'BEN İYİYİM' DEMEKTEN HAYA EDİYORUM
Yıllardır güzel ülkemizin her yerinde alçakça saldırılarıyla askerimize, polisimize, canımıza, malımıza ve dahi ülke bütünlüğümüze kast eden hain teröristler ve onların azmettiricileri önceki akşam İstanbul'da şerefsizliklerine bir yenisini daha eklediler. Günün birinde ki inşallah tez vakitte geberip gittiklerinde arkalarında ağlayacak kimsesi olmayacak soysuzlar, geride gözyaşları içinde başta şehadete ulaşanların yakınları olmak üzere milyonlarca vatan sevdalısı yürek bıraktılar. Bilsinler ki her geçen gün acı ile dağlanan o milyonlarca yürek gün gelecek kahpe teröristler ve onlara yardım yataklık yapanlara ne büyük yüreksiz olduklarını gösterecek.
Bakın. Önceki akşam İstanbul Beşiktaş'ta Beşiktaş-Bursaspor futbol maçının hemen ardından stadın çok yakınında yaşanan alçak terör saldırısının bugün daha dikkatle incelendiğinde ne derece hassas bir eylem olduğu ortaya çıkıyor.
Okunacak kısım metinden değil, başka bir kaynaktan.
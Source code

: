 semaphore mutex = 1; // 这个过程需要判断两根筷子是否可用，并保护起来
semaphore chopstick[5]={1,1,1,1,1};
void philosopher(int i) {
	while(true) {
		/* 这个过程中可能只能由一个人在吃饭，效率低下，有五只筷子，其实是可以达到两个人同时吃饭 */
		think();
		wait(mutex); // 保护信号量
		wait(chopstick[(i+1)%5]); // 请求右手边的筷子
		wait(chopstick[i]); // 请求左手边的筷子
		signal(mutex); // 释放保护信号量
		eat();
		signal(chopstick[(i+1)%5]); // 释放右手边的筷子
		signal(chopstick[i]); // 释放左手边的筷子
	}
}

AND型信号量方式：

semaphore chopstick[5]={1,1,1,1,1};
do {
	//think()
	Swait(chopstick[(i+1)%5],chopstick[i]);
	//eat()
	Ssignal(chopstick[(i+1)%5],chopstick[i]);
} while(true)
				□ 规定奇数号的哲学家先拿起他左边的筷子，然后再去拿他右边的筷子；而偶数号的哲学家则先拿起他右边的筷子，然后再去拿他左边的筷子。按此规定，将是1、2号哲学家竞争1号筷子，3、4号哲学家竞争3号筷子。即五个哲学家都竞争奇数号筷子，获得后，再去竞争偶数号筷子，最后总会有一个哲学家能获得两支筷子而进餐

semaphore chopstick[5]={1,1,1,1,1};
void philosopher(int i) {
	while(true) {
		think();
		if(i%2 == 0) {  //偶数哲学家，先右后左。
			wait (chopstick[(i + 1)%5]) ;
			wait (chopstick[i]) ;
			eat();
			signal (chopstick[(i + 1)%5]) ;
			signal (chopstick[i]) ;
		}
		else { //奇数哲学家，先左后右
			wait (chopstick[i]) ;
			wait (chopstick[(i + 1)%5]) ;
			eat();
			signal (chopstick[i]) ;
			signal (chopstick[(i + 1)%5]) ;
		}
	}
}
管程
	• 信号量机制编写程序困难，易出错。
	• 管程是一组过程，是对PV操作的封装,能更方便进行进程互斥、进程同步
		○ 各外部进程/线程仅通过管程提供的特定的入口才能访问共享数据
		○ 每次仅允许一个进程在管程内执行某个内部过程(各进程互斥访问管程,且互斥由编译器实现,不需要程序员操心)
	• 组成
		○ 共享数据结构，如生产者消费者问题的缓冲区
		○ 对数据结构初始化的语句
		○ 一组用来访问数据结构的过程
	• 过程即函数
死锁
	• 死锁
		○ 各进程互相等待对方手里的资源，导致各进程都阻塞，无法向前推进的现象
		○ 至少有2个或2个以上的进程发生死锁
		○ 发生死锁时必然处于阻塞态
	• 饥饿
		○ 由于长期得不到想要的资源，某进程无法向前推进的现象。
Milletimize böylesine kritik alanlarda yaptıkları eylemlerle korku salmaya çalışan tabansızlar ben bu yazımı yazdığımda 38 canımızı şehit ederken, 100'ü aşkın canımızı da yaralamışlardı. Sansasyonel bu eylem öncesi ben de orada ve maçtaydım. Ve patlama benim gibi o anda o bölgede olan birçok insanın stadı kısmen terk etmesinin hemen ardından gerçekleşti. Olaydan 15 dakika önce görev yaptığımız yerde yaşananlar o anda orada olduğumuzu bilen başta ailelerimiz olmak üzere o kadar çok insanı endişeye düşürdü ki; haberi alır almaz arayanlara ne diyeceğimi bilemedim. 'İyi misin?' diye soranlara inanın 'Ben iyiyim' demek bile zuldü benim için. Arkamda bıraktığım dehşetin, acının tam ortasında olabilirdim oysa. Kısa, kısa cevaplarla geçiştirdiğim yakınlarımı sağlık haberimle kısmen de olsa rahatlattım rahatlatmasına ama o sırada arkamda bıraktıklarım geldi aklıma. 'Hoşçakalın, görüşmek üzere' diyerek vedalaştığım aynı noktadaki meslektaşlarım ve hepsi zor bir görevi sorunsuz sonlandırmak üzere olan gencecik polislerimiz geldi gözümün önüne. İnsana kendini çok kötü hissettiren, tarifi zor bir duyguya kapıldım. Sadece şiddetini hissettiğim 500 metre ötedeki patlama yerine geri dönmek ile yoluma devam etmek arasındaki kararsızlığı yaşadım. Gazetemi aradım bir refleksle. 9 ayda 90 yılda olacak acı olayı haberci olarak yaşayan çalışma arkadaşlarım da şaşkındı. Ne yapacağımı bilemez halde yola koyulurken teröre lanetler okudum art arda.
Bir spor müsabakasının ardından terör ile yüzleşmek nerede, ne zaman benzerleriyle karşılaşacağımız sorularını getirdi aklıma. Ve bir kez daha 'Yıldıramazsınız' dedim kendi kendime. Yılmayalım.
Hayatını kaybeden şehitlerimize Allah'tan rahmet, yaralılarımıza acil şifalar diliyorum. Bu son olsun, milletimizin başımız sağ olsun.